[Plain-text document sources]
=== Section Start ===

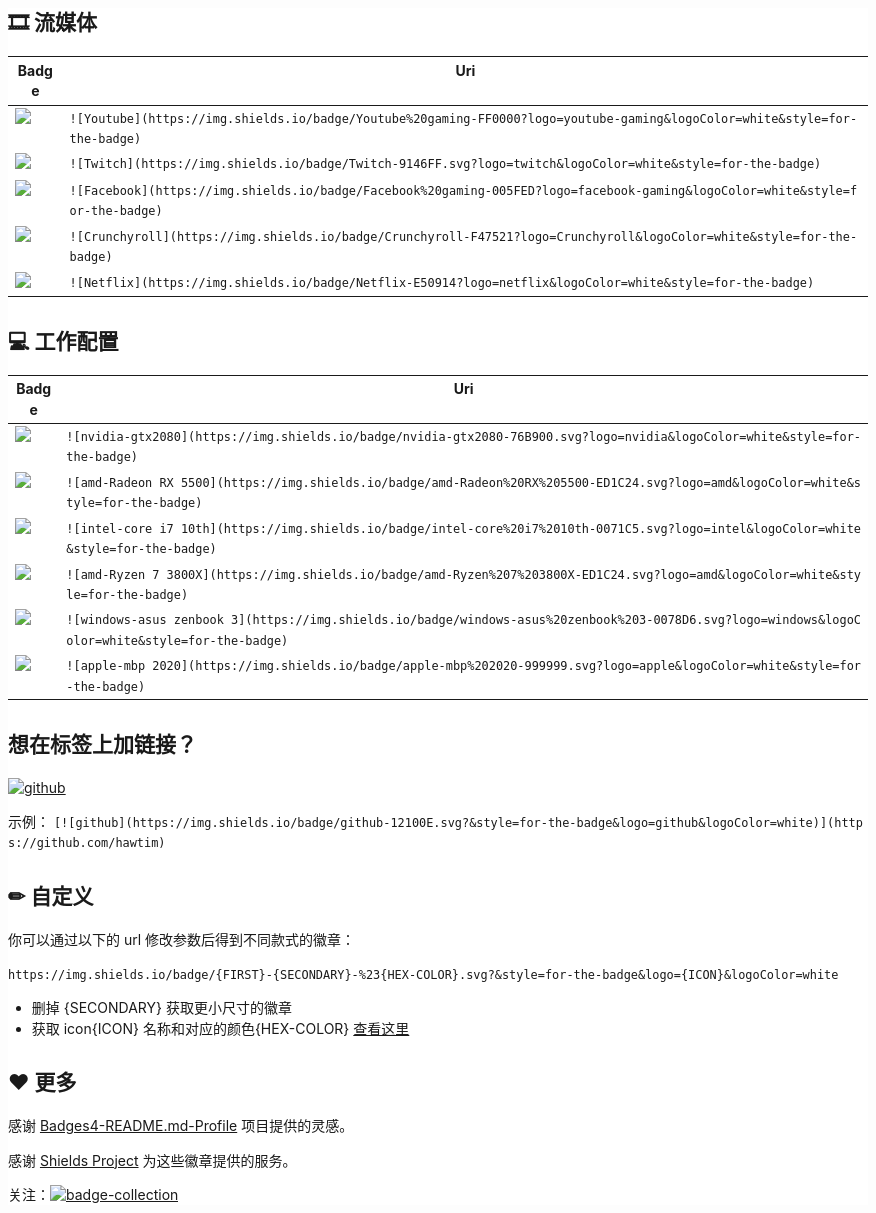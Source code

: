 ## 🎞 流媒体

Badge | Uri
------------ | -------------
<img src="https://img.shields.io/badge/Youtube%20gaming-FF0000?logo=youtube-gaming&logoColor=white&style=for-the-badge"/> | `![Youtube](https://img.shields.io/badge/Youtube%20gaming-FF0000?logo=youtube-gaming&logoColor=white&style=for-the-badge)`
<img src="https://img.shields.io/badge/Twitch-9146FF.svg?logo=twitch&logoColor=white&style=for-the-badge"/> | `![Twitch](https://img.shields.io/badge/Twitch-9146FF.svg?logo=twitch&logoColor=white&style=for-the-badge)`
<img src="https://img.shields.io/badge/Facebook%20gaming-005FED?logo=facebook-gaming&logoColor=white&style=for-the-badge"/> | `![Facebook](https://img.shields.io/badge/Facebook%20gaming-005FED?logo=facebook-gaming&logoColor=white&style=for-the-badge)`
<img src="https://img.shields.io/badge/Crunchyroll-F47521?logo=Crunchyroll&logoColor=white&style=for-the-badge"/> | `![Crunchyroll](https://img.shields.io/badge/Crunchyroll-F47521?logo=Crunchyroll&logoColor=white&style=for-the-badge)`
<img src="https://img.shields.io/badge/Netflix-E50914?logo=netflix&logoColor=white&style=for-the-badge"/> | `![Netflix](https://img.shields.io/badge/Netflix-E50914?logo=netflix&logoColor=white&style=for-the-badge)`

## 💻 工作配置

Badge | Uri
------------ | -------------
<img src="https://img.shields.io/badge/nvidia-gtx2080-76B900.svg?logo=nvidia&logoColor=white&style=for-the-badge"/> | `![nvidia-gtx2080](https://img.shields.io/badge/nvidia-gtx2080-76B900.svg?logo=nvidia&logoColor=white&style=for-the-badge)`
<img src="https://img.shields.io/badge/amd-Radeon%20RX%205500-ED1C24.svg?logo=amd&logoColor=white&style=for-the-badge"/> | `![amd-Radeon RX 5500](https://img.shields.io/badge/amd-Radeon%20RX%205500-ED1C24.svg?logo=amd&logoColor=white&style=for-the-badge)`
<img src="https://img.shields.io/badge/intel-core%20i7%2010th-0071C5.svg?logo=intel&logoColor=white&style=for-the-badge"/> | `![intel-core i7 10th](https://img.shields.io/badge/intel-core%20i7%2010th-0071C5.svg?logo=intel&logoColor=white&style=for-the-badge)`
<img src="https://img.shields.io/badge/amd-Ryzen%207%203800X-ED1C24.svg?logo=amd&logoColor=white&style=for-the-badge"/> | `![amd-Ryzen 7 3800X](https://img.shields.io/badge/amd-Ryzen%207%203800X-ED1C24.svg?logo=amd&logoColor=white&style=for-the-badge)`
<img src="https://img.shields.io/badge/windows-asus%20zenbook%203-0078D6.svg?logo=windows&logoColor=white&style=for-the-badge"/> | `![windows-asus zenbook 3](https://img.shields.io/badge/windows-asus%20zenbook%203-0078D6.svg?logo=windows&logoColor=white&style=for-the-badge)`
<img src="https://img.shields.io/badge/apple-mbp%202020-999999.svg?logo=apple&logoColor=white&style=for-the-badge"/> | `![apple-mbp 2020](https://img.shields.io/badge/apple-mbp%202020-999999.svg?logo=apple&logoColor=white&style=for-the-badge)`


## 想在标签上加链接？

[![github](https://img.shields.io/badge/github-12100E.svg?&logo=github&logoColor=white&style=for-the-badge)](https://github.com/hawtim)

示例：
`[![github](https://img.shields.io/badge/github-12100E.svg?&style=for-the-badge&logo=github&logoColor=white)](https://github.com/hawtim)`

## ✏ 自定义

你可以通过以下的 url 修改参数后得到不同款式的徽章：

`https://img.shields.io/badge/{FIRST}-{SECONDARY}-%23{HEX-COLOR}.svg?&style=for-the-badge&logo={ICON}&logoColor=white`

- 删掉 {SECONDARY} 获取更小尺寸的徽章
- 获取 icon{ICON} 名称和对应的颜色{HEX-COLOR} [查看这里](https://simpleicons.org/)

## ❤ 更多

感谢 [Badges4-README.md-Profile](https://github.com/alexandresanlim/Badges4-README.md-Profile) 项目提供的灵感。

感谢 [Shields Project](https://github.com/badges/shields) 为这些徽章提供的服务。

关注：[![badge-collection](https://img.shields.io/github/followers/hawtim?label=GitHub&style=social)](https://github.com/hawtim)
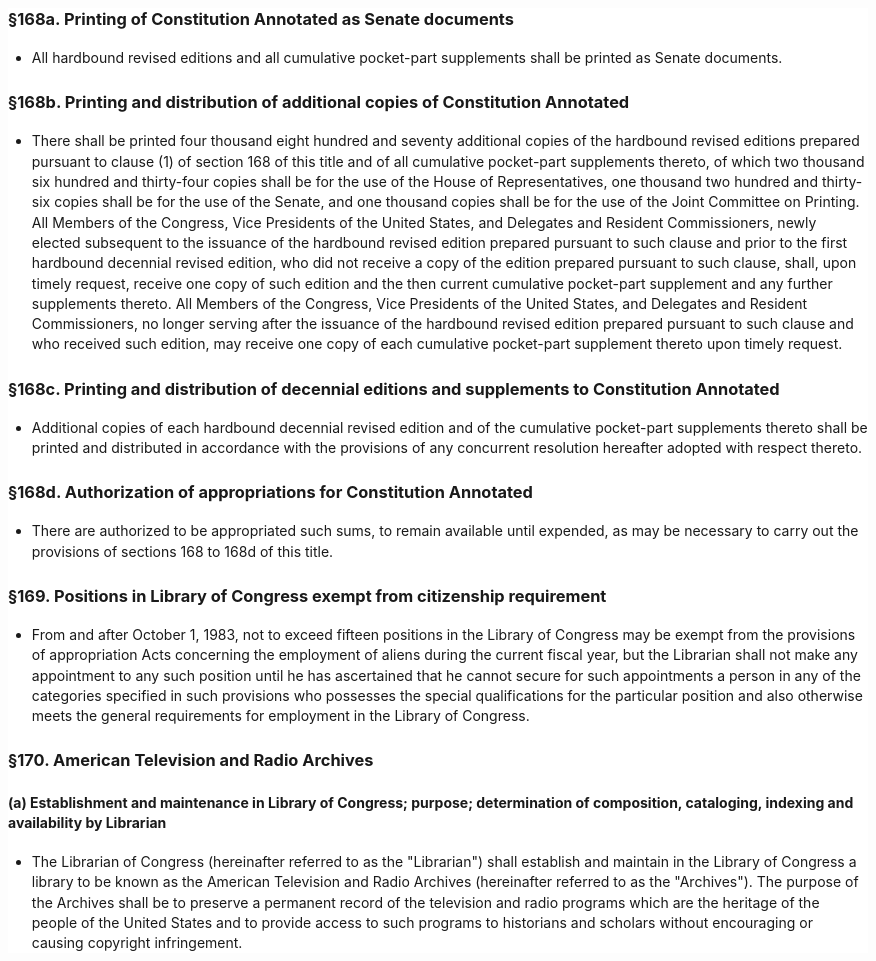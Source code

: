 ### §168a. Printing of Constitution Annotated as Senate documents
* All hardbound revised editions and all cumulative pocket-part supplements shall be printed as Senate documents.

### §168b. Printing and distribution of additional copies of Constitution Annotated
* There shall be printed four thousand eight hundred and seventy additional copies of the hardbound revised editions prepared pursuant to clause (1) of section 168 of this title and of all cumulative pocket-part supplements thereto, of which two thousand six hundred and thirty-four copies shall be for the use of the House of Representatives, one thousand two hundred and thirty-six copies shall be for the use of the Senate, and one thousand copies shall be for the use of the Joint Committee on Printing. All Members of the Congress, Vice Presidents of the United States, and Delegates and Resident Commissioners, newly elected subsequent to the issuance of the hardbound revised edition prepared pursuant to such clause and prior to the first hardbound decennial revised edition, who did not receive a copy of the edition prepared pursuant to such clause, shall, upon timely request, receive one copy of such edition and the then current cumulative pocket-part supplement and any further supplements thereto. All Members of the Congress, Vice Presidents of the United States, and Delegates and Resident Commissioners, no longer serving after the issuance of the hardbound revised edition prepared pursuant to such clause and who received such edition, may receive one copy of each cumulative pocket-part supplement thereto upon timely request.

### §168c. Printing and distribution of decennial editions and supplements to Constitution Annotated
* Additional copies of each hardbound decennial revised edition and of the cumulative pocket-part supplements thereto shall be printed and distributed in accordance with the provisions of any concurrent resolution hereafter adopted with respect thereto.

### §168d. Authorization of appropriations for Constitution Annotated
* There are authorized to be appropriated such sums, to remain available until expended, as may be necessary to carry out the provisions of sections 168 to 168d of this title.

### §169. Positions in Library of Congress exempt from citizenship requirement
* From and after October 1, 1983, not to exceed fifteen positions in the Library of Congress may be exempt from the provisions of appropriation Acts concerning the employment of aliens during the current fiscal year, but the Librarian shall not make any appointment to any such position until he has ascertained that he cannot secure for such appointments a person in any of the categories specified in such provisions who possesses the special qualifications for the particular position and also otherwise meets the general requirements for employment in the Library of Congress.

### §170. American Television and Radio Archives
#### (a) Establishment and maintenance in Library of Congress; purpose; determination of composition, cataloging, indexing and availability by Librarian
* The Librarian of Congress (hereinafter referred to as the "Librarian") shall establish and maintain in the Library of Congress a library to be known as the American Television and Radio Archives (hereinafter referred to as the "Archives"). The purpose of the Archives shall be to preserve a permanent record of the television and radio programs which are the heritage of the people of the United States and to provide access to such programs to historians and scholars without encouraging or causing copyright infringement.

=== Section End ===

» EXERCISE GOAL
Output every entry above verbatim, but leave out the pictures.

» REPLY TO THE TASK
Source code

: ## 🎞 流媒体

Badge | Uri
------------ | -------------
<img src="https://img.shields.io/badge/Youtube%20gaming-FF0000?logo=youtube-gaming&logoColor=white&style=for-the-badge"/> | `![Youtube](https://img.shields.io/badge/Youtube%20gaming-FF0000?logo=youtube-gaming&logoColor=white&style=for-the-badge)`
<img src="https://img.shields.io/badge/Twitch-9146FF.svg?logo=twitch&logoColor=white&style=for-the-badge"/> | `![Twitch](https://img.shields.io/badge/Twitch-9146FF.svg?logo=twitch&logoColor=white&style=for-the-badge)`
<img src="https://img.shields.io/badge/Facebook%20gaming-005FED?logo=facebook-gaming&logoColor=white&style=for-the-badge"/> | `![Facebook](https://img.shields.io/badge/Facebook%20gaming-005FED?logo=facebook-gaming&logoColor=white&style=for-the-badge)`
<img src="https://img.shields.io/badge/Crunchyroll-F47521?logo=Crunchyroll&logoColor=white&style=for-the-badge"/> | `![Crunchyroll](https://img.shields.io/badge/Crunchyroll-F47521?logo=Crunchyroll&logoColor=white&style=for-the-badge)`
<img src="https://img.shields.io/badge/Netflix-E50914?logo=netflix&logoColor=white&style=for-the-badge"/> | `![Netflix](https://img.shields.io/badge/Netflix-E50914?logo=netflix&logoColor=white&style=for-the-badge)`

## 💻 工作配置

Badge | Uri
------------ | -------------
<img src="https://img.shields.io/badge/nvidia-gtx2080-76B900.svg?logo=nvidia&logoColor=white&style=for-the-badge"/> | `![nvidia-gtx2080](https://img.shields.io/badge/nvidia-gtx2080-76B900.svg?logo=nvidia&logoColor=white&style=for-the-badge)`
<img src="https://img.shields.io/badge/amd-Radeon%20RX%205500-ED1C24.svg?logo=amd&logoColor=white&style=for-the-badge"/> | `![amd-Radeon RX 5500](https://img.shields.io/badge/amd-Radeon%20RX%205500-ED1C24.svg?logo=amd&logoColor=white&style=for-the-badge)`
<img src="https://img.shields.io/badge/intel-core%20i7%2010th-0071C5.svg?logo=intel&logoColor=white&style=for-the-badge"/> | `![intel-core i7 10th](https://img.shields.io/badge/intel-core%20i7%2010th-0071C5.svg?logo=intel&logoColor=white&style=for-the-badge)`
<img src="https://img.shields.io/badge/amd-Ryzen%207%203800X-ED1C24.svg?logo=amd&logoColor=white&style=for-the-badge"/> | `![amd-Ryzen 7 3800X](https://img.shields.io/badge/amd-Ryzen%207%203800X-ED1C24.svg?logo=amd&logoColor=white&style=for-the-badge)`
<img src="https://img.shields.io/badge/windows-asus%20zenbook%203-0078D6.svg?logo=windows&logoColor=white&style=for-the-badge"/> | `![windows-asus zenbook 3](https://img.shields.io/badge/windows-asus%20zenbook%203-0078D6.svg?logo=windows&logoColor=white&style=for-the-badge)`
<img src="https://img.shields.io/badge/apple-mbp%202020-999999.svg?logo=apple&logoColor=white&style=for-the-badge"/> | `![apple-mbp 2020](https://img.shields.io/badge/apple-mbp%202020-999999.svg?logo=apple&logoColor=white&style=for-the-badge)`


## 想在标签上加链接？

[![github](https://img.shields.io/badge/github-12100E.svg?&logo=github&logoColor=white&style=for-the-badge)](https://github.com/hawtim)

示例：
`[![github](https://img.shields.io/badge/github-12100E.svg?&style=for-the-badge&logo=github&logoColor=white)](https://github.com/hawtim)`

## ✏ 自定义

你可以通过以下的 url 修改参数后得到不同款式的徽章：

`https://img.shields.io/badge/{FIRST}-{SECONDARY}-%23{HEX-COLOR}.svg?&style=for-the-badge&logo={ICON}&logoColor=white`

- 删掉 {SECONDARY} 获取更小尺寸的徽章
- 获取 icon{ICON} 名称和对应的颜色{HEX-COLOR} [查看这里](https://simpleicons.org/)

## ❤ 更多

感谢 [Badges4-README.md-Profile](https://github.com/alexandresanlim/Badges4-README.md-Profile) 项目提供的灵感。

感谢 [Shields Project](https://github.com/badges/shields) 为这些徽章提供的服务。

关注：[![badge-collection](https://img.shields.io/github/followers/hawtim?label=GitHub&style=social)](https://github.com/hawtim)
Source code

: ### §168a. Printing of Constitution Annotated as Senate documents
* All hardbound revised editions and all cumulative pocket-part supplements shall be printed as Senate documents.

### §168b. Printing and distribution of additional copies of Constitution Annotated
* There shall be printed four thousand eight hundred and seventy additional copies of the hardbound revised editions prepared pursuant to clause (1) of section 168 of this title and of all cumulative pocket-part supplements thereto, of which two thousand six hundred and thirty-four copies shall be for the use of the House of Representatives, one thousand two hundred and thirty-six copies shall be for the use of the Senate, and one thousand copies shall be for the use of the Joint Committee on Printing. All Members of the Congress, Vice Presidents of the United States, and Delegates and Resident Commissioners, newly elected subsequent to the issuance of the hardbound revised edition prepared pursuant to such clause and prior to the first hardbound decennial revised edition, who did not receive a copy of the edition prepared pursuant to such clause, shall, upon timely request, receive one copy of such edition and the then current cumulative pocket-part supplement and any further supplements thereto. All Members of the Congress, Vice Presidents of the United States, and Delegates and Resident Commissioners, no longer serving after the issuance of the hardbound revised edition prepared pursuant to such clause and who received such edition, may receive one copy of each cumulative pocket-part supplement thereto upon timely request.

### §168c. Printing and distribution of decennial editions and supplements to Constitution Annotated
* Additional copies of each hardbound decennial revised edition and of the cumulative pocket-part supplements thereto shall be printed and distributed in accordance with the provisions of any concurrent resolution hereafter adopted with respect thereto.

### §168d. Authorization of appropriations for Constitution Annotated
* There are authorized to be appropriated such sums, to remain available until expended, as may be necessary to carry out the provisions of sections 168 to 168d of this title.

### §169. Positions in Library of Congress exempt from citizenship requirement
* From and after October 1, 1983, not to exceed fifteen positions in the Library of Congress may be exempt from the provisions of appropriation Acts concerning the employment of aliens during the current fiscal year, but the Librarian shall not make any appointment to any such position until he has ascertained that he cannot secure for such appointments a person in any of the categories specified in such provisions who possesses the special qualifications for the particular position and also otherwise meets the general requirements for employment in the Library of Congress.

### §170. American Television and Radio Archives
#### (a) Establishment and maintenance in Library of Congress; purpose; determination of composition, cataloging, indexing and availability by Librarian
* The Librarian of Congress (hereinafter referred to as the "Librarian") shall establish and maintain in the Library of Congress a library to be known as the American Television and Radio Archives (hereinafter referred to as the "Archives"). The purpose of the Archives shall be to preserve a permanent record of the television and radio programs which are the heritage of the people of the United States and to provide access to such programs to historians and scholars without encouraging or causing copyright infringement.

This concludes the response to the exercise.